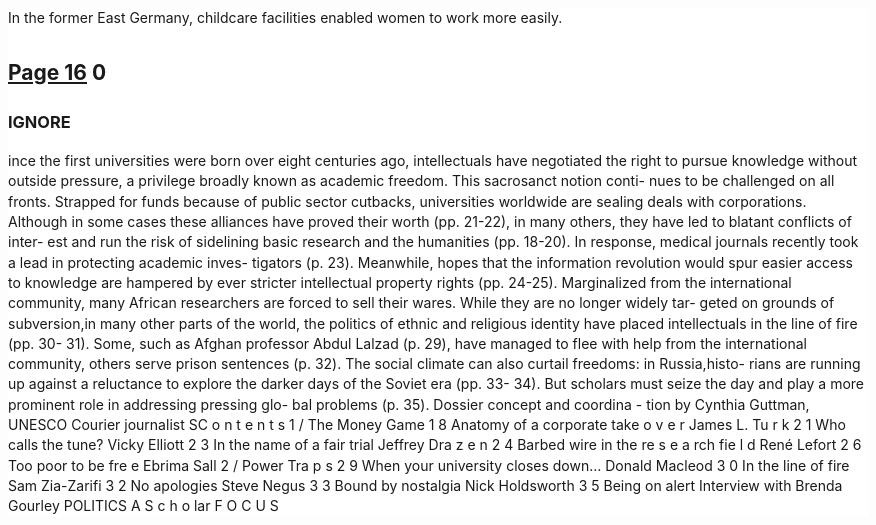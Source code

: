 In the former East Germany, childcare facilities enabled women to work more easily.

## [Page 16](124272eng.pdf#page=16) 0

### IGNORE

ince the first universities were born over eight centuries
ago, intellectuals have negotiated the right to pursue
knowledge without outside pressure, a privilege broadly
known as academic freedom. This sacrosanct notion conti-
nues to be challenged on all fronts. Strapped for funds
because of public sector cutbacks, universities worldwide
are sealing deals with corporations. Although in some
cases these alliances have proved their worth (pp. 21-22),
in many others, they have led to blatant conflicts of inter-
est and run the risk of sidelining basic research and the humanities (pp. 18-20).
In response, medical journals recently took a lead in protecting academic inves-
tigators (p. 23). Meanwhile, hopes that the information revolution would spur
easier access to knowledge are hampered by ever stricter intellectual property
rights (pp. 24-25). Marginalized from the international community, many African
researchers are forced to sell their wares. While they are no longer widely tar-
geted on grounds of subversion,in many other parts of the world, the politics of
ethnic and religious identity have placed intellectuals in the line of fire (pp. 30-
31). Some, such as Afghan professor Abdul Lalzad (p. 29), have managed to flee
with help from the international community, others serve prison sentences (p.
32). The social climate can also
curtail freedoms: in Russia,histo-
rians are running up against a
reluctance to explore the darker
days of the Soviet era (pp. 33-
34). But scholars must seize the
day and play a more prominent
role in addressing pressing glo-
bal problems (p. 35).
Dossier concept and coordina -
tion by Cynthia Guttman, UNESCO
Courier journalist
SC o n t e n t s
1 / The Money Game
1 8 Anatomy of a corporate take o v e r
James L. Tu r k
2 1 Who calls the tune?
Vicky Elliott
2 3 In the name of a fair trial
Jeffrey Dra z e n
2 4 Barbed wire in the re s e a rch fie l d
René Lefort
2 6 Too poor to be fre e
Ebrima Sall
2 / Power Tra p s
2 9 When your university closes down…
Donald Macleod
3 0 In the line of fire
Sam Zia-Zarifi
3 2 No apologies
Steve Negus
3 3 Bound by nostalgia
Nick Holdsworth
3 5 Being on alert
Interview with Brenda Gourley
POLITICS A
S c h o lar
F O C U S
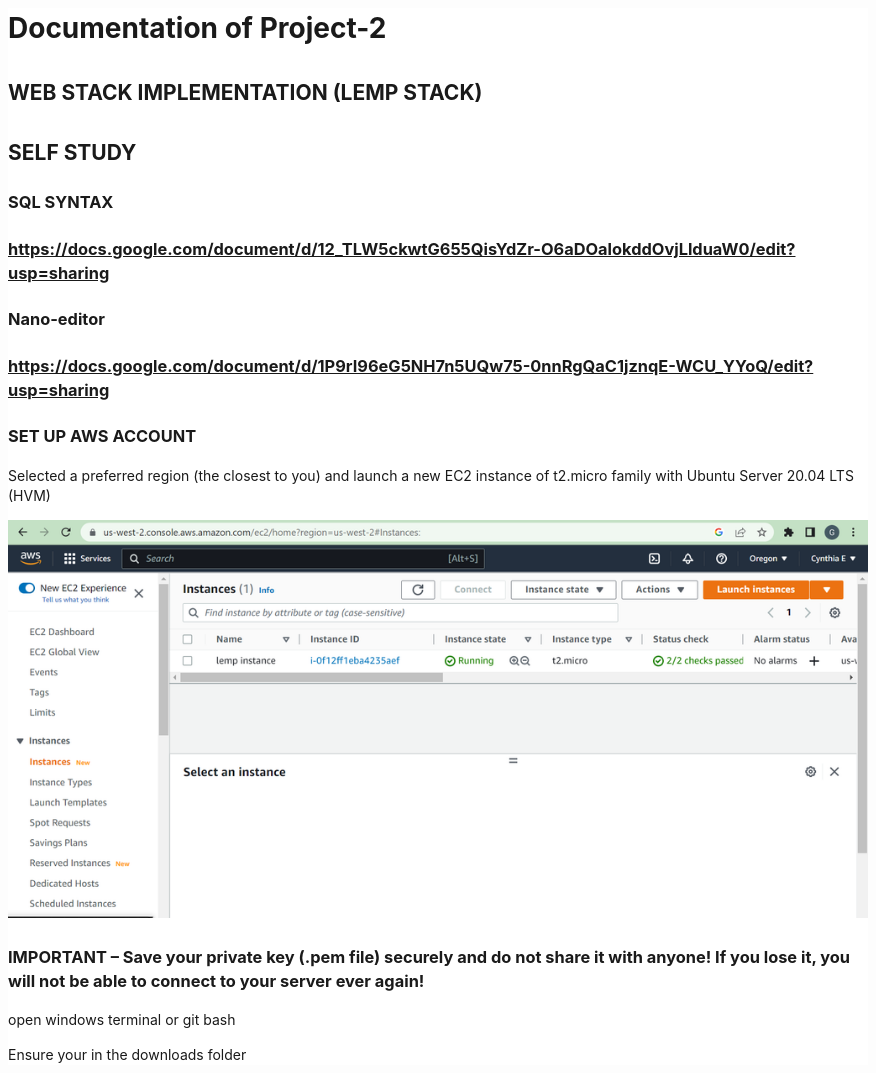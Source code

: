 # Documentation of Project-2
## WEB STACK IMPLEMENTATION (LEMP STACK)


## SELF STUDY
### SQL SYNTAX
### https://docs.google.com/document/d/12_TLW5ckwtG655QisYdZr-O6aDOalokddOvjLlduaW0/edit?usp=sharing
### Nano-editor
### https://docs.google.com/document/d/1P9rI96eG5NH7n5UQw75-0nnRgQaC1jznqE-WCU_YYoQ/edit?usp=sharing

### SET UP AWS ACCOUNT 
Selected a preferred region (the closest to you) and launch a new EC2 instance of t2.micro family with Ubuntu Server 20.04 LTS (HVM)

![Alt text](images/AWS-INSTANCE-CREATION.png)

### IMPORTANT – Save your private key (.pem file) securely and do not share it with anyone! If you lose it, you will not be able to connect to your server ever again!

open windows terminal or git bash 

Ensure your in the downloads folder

************

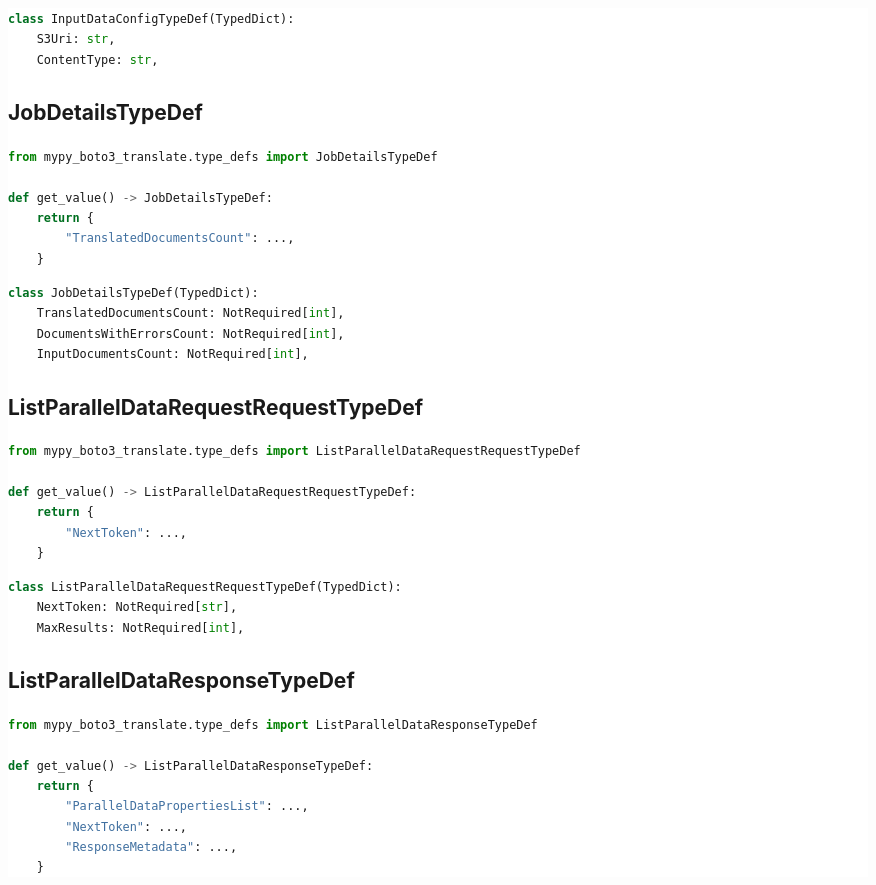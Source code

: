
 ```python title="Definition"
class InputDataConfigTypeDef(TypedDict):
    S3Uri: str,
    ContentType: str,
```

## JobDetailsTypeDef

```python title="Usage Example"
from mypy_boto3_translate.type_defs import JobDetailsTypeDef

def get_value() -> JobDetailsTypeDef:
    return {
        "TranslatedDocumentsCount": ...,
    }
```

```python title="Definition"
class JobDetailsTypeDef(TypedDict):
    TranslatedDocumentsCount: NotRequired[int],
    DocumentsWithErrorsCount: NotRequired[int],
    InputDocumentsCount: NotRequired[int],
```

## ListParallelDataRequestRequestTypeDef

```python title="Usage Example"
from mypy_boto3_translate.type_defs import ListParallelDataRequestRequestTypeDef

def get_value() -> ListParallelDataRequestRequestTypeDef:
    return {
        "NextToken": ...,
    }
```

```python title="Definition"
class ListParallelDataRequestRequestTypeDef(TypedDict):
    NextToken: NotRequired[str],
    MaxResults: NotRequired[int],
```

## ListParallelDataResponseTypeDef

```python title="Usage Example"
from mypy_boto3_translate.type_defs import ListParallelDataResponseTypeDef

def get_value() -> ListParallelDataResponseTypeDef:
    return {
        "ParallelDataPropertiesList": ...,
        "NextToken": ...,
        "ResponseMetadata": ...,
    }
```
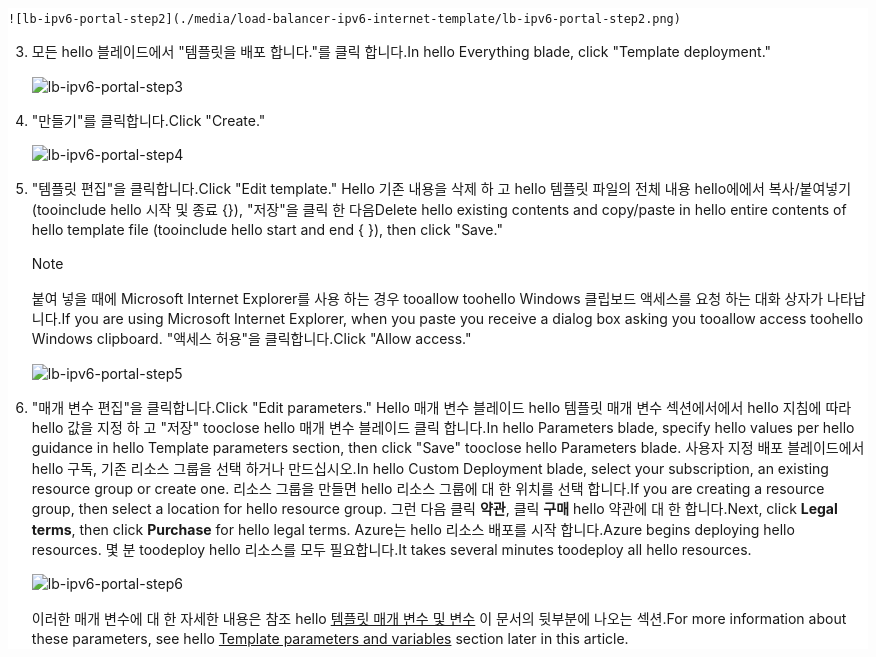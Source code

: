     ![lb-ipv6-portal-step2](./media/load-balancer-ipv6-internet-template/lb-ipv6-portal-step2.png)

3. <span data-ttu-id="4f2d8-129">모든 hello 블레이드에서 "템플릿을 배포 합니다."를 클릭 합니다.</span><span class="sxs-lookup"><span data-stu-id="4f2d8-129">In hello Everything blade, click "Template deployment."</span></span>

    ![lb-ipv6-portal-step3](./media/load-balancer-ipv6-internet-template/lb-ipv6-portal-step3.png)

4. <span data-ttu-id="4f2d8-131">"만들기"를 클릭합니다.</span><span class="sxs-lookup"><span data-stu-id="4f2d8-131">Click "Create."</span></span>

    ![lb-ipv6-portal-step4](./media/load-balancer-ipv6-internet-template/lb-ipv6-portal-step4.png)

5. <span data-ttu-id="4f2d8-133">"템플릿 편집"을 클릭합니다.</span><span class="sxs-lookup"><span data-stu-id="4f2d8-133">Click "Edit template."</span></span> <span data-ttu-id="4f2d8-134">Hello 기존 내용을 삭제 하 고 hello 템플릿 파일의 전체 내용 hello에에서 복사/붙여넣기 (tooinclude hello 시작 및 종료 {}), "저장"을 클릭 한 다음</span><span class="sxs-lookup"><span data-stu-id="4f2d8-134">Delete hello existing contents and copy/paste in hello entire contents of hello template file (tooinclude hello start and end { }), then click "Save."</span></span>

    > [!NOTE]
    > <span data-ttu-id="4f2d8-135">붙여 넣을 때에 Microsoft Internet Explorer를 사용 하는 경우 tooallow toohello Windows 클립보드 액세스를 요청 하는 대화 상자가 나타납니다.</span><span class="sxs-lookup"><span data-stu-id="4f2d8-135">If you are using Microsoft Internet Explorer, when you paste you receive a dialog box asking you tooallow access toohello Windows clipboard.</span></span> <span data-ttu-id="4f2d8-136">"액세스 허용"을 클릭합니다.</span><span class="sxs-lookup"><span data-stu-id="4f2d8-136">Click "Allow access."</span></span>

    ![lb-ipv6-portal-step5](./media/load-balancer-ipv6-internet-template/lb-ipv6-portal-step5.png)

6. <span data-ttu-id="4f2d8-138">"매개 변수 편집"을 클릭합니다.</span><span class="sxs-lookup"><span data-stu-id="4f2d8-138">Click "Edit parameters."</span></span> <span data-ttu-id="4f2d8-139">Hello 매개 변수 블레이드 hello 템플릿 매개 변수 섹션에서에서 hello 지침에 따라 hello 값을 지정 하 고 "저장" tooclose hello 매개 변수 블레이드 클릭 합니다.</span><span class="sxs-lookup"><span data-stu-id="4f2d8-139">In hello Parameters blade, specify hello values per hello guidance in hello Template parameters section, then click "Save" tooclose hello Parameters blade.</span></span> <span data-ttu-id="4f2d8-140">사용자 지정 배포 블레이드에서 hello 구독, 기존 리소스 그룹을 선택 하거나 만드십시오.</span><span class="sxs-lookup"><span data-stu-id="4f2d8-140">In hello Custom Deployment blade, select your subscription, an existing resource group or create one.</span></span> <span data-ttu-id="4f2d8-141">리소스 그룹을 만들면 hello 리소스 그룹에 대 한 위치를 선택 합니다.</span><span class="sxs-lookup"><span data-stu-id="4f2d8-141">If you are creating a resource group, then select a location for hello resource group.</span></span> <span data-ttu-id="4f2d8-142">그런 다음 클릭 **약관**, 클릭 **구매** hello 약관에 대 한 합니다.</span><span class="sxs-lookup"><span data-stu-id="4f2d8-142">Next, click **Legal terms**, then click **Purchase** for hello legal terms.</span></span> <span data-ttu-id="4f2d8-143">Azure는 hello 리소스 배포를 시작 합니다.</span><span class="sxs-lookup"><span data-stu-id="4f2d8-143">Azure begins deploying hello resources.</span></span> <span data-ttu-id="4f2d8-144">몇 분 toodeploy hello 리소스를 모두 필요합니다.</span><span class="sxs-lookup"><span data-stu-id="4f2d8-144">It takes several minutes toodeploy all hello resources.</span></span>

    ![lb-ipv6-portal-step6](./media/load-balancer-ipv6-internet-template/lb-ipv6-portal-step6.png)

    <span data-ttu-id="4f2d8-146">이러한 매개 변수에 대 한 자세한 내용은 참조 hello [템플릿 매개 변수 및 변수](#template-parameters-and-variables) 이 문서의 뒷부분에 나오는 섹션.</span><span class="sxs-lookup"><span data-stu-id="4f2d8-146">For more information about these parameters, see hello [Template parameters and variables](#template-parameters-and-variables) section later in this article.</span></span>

************

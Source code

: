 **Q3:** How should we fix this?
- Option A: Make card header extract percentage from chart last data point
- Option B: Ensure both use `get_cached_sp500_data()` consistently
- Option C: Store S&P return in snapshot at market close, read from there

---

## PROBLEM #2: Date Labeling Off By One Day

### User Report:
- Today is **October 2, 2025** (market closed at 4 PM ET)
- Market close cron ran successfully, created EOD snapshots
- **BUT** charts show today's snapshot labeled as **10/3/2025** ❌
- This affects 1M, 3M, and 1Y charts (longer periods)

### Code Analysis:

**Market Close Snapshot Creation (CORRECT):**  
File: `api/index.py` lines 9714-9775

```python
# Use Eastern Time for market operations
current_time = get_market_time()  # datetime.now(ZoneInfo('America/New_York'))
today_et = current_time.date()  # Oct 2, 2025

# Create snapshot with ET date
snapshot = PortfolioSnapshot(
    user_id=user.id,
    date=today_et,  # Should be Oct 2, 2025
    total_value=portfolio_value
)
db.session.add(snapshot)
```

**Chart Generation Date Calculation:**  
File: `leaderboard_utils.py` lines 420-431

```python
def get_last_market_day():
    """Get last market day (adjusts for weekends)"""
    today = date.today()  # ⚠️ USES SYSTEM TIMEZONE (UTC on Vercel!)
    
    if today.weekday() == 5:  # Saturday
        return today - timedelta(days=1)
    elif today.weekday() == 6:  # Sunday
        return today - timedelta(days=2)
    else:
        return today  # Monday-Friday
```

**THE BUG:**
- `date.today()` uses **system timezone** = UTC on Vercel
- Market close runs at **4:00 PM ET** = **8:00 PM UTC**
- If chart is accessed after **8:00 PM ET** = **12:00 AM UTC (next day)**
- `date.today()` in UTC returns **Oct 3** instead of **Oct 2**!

************

→ The problem
For every line in the listing above that contains "sharing", copy that line.

→ The completed task
### https://docs.google.com/document/d/12_TLW5ckwtG655QisYdZr-O6aDOalokddOvjLlduaW0/edit?usp=sharing
### https://docs.google.com/document/d/1P9rI96eG5NH7n5UQw75-0nnRgQaC1jznqE-WCU_YYoQ/edit?usp=sharing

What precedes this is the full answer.